Australian plant scientists receive international recognition for drought-proof wheat

Drought-stunted wheat Image credit: flickr User: agrilifetoday

Professor Graham Farquhar and Dr Richard Richards from Canberra have been awarded the prestigious 2014 Rank Prize for crop husbandry and crop production for pioneering research which led to the development of new wheat varieties that flourish in dry conditions.

Drought-stunted wheat Image credit: flickr User:  agrilifetoday
Drought-stunted wheat
Image credit: flickr User: agrilifetoday

Speaking about their ground-breaking and award-winning breakthrough, Mr Farquhar and Mr Richards said the discovery was far from an overnight success.

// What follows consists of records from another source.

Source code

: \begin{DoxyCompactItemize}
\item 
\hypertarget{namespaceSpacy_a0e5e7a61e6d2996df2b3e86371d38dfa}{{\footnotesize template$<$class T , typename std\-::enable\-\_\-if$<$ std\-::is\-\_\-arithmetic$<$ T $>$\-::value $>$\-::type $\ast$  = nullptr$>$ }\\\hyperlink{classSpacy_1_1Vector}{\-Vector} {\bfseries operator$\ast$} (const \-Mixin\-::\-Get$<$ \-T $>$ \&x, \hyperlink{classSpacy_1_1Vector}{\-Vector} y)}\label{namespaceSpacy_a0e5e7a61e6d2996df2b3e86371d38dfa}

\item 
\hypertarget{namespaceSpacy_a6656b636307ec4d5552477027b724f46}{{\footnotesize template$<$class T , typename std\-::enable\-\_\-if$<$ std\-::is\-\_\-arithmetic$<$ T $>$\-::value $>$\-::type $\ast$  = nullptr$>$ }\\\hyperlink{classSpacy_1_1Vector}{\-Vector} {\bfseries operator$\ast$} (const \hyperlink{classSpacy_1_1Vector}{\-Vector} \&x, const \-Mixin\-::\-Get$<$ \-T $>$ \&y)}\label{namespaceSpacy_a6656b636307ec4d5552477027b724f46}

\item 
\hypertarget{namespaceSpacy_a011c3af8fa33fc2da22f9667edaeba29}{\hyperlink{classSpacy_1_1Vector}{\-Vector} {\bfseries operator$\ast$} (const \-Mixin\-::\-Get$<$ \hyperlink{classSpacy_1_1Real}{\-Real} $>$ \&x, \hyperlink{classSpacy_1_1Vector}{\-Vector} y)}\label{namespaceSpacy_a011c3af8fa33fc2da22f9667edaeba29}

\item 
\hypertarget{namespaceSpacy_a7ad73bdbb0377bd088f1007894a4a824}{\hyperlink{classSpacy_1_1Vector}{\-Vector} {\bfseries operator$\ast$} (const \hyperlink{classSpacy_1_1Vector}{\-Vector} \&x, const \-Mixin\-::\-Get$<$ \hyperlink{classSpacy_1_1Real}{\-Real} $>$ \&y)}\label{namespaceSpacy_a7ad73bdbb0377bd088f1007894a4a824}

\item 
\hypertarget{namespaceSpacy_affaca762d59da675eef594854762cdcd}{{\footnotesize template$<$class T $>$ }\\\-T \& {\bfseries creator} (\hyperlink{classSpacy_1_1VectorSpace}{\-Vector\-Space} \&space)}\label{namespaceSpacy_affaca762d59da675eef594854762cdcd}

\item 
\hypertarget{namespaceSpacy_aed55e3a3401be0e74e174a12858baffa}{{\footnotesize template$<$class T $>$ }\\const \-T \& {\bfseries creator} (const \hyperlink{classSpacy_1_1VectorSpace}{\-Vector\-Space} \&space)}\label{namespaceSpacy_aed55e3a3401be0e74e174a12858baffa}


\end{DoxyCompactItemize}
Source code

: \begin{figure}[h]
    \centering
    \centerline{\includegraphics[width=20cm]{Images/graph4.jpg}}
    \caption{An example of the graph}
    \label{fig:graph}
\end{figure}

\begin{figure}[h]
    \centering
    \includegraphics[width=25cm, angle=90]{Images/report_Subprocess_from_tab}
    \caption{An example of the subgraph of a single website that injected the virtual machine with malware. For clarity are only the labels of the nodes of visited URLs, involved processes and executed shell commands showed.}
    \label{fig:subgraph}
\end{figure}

“We were both very passionate about improving the water use efficiency of wheat,” Dr Richards said.

“The yields in Australia are five times less than what they are in the United Kingdom, so there are massive opportunities for improvement if crops use water efficiently and effectively.”

Water supply continues to be the greatest limitation for grain production and agriculture world-wide. In the early 1980s the scientists discovered a new way to identify drought-proof wheat.

“We were able to screen the leaves which gave us an indicator of plants that grew more for the same amount of water,” Dr Richards said.

Nearly two decades later the Australian National University (ANU) and the the Commonwealth Scientific and Industrial Research Organisation (CSIRO) scientists succeeded in breeding new commercial varieties that grew 10 % more, but with the same amount of water.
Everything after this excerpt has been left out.